Nothing but an exact reproduction of the records, pictures excluded, should be returned.

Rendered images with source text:
———
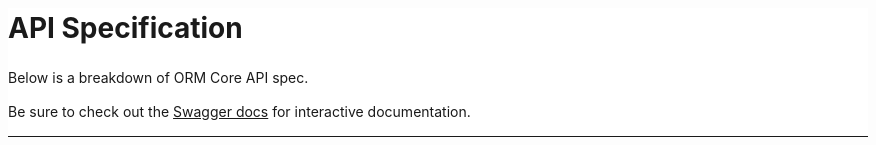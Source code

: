 # API Specification

Below is a breakdown of ORM Core API spec.

Be sure to check out the [Swagger docs](https://demo-orm.sage.edu/api/documentation) for interactive documentation.

---
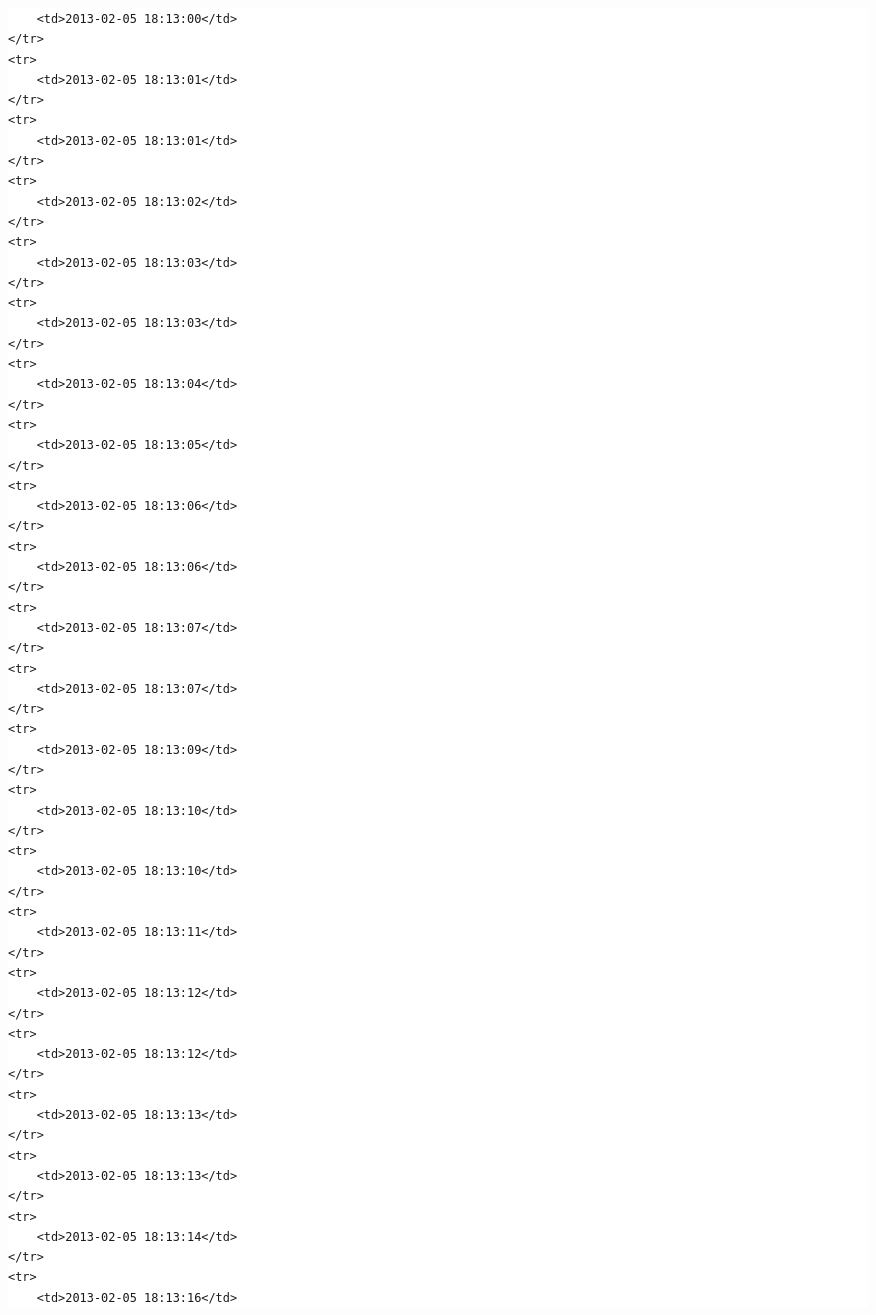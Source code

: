         <td>2013-02-05 18:13:00</td>
    </tr>
    <tr>
        <td>2013-02-05 18:13:01</td>
    </tr>
    <tr>
        <td>2013-02-05 18:13:01</td>
    </tr>
    <tr>
        <td>2013-02-05 18:13:02</td>
    </tr>
    <tr>
        <td>2013-02-05 18:13:03</td>
    </tr>
    <tr>
        <td>2013-02-05 18:13:03</td>
    </tr>
    <tr>
        <td>2013-02-05 18:13:04</td>
    </tr>
    <tr>
        <td>2013-02-05 18:13:05</td>
    </tr>
    <tr>
        <td>2013-02-05 18:13:06</td>
    </tr>
    <tr>
        <td>2013-02-05 18:13:06</td>
    </tr>
    <tr>
        <td>2013-02-05 18:13:07</td>
    </tr>
    <tr>
        <td>2013-02-05 18:13:07</td>
    </tr>
    <tr>
        <td>2013-02-05 18:13:09</td>
    </tr>
    <tr>
        <td>2013-02-05 18:13:10</td>
    </tr>
    <tr>
        <td>2013-02-05 18:13:10</td>
    </tr>
    <tr>
        <td>2013-02-05 18:13:11</td>
    </tr>
    <tr>
        <td>2013-02-05 18:13:12</td>
    </tr>
    <tr>
        <td>2013-02-05 18:13:12</td>
    </tr>
    <tr>
        <td>2013-02-05 18:13:13</td>
    </tr>
    <tr>
        <td>2013-02-05 18:13:13</td>
    </tr>
    <tr>
        <td>2013-02-05 18:13:14</td>
    </tr>
    <tr>
        <td>2013-02-05 18:13:16</td>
———
Exercise output:
Source code

: # API Specification

Below is a breakdown of ORM Core API spec.

Be sure to check out the [Swagger docs](https://demo-orm.sage.edu/api/documentation) for interactive documentation.

---
Source code

:         <td>2013-02-05 18:13:00</td>
    </tr>
    <tr>
        <td>2013-02-05 18:13:01</td>
    </tr>
    <tr>
        <td>2013-02-05 18:13:01</td>
    </tr>
    <tr>
        <td>2013-02-05 18:13:02</td>
    </tr>
    <tr>
        <td>2013-02-05 18:13:03</td>
    </tr>
    <tr>
        <td>2013-02-05 18:13:03</td>
    </tr>
    <tr>
        <td>2013-02-05 18:13:04</td>
    </tr>
    <tr>
        <td>2013-02-05 18:13:05</td>
    </tr>
    <tr>
        <td>2013-02-05 18:13:06</td>
    </tr>
    <tr>
        <td>2013-02-05 18:13:06</td>
    </tr>
    <tr>
        <td>2013-02-05 18:13:07</td>
    </tr>
    <tr>
        <td>2013-02-05 18:13:07</td>
    </tr>
    <tr>
        <td>2013-02-05 18:13:09</td>
    </tr>
    <tr>
        <td>2013-02-05 18:13:10</td>
    </tr>
    <tr>
        <td>2013-02-05 18:13:10</td>
    </tr>
    <tr>
        <td>2013-02-05 18:13:11</td>
    </tr>
    <tr>
        <td>2013-02-05 18:13:12</td>
    </tr>
    <tr>
        <td>2013-02-05 18:13:12</td>
    </tr>
    <tr>
        <td>2013-02-05 18:13:13</td>
    </tr>
    <tr>
        <td>2013-02-05 18:13:13</td>
    </tr>
    <tr>
        <td>2013-02-05 18:13:14</td>
    </tr>
    <tr>
        <td>2013-02-05 18:13:16</td>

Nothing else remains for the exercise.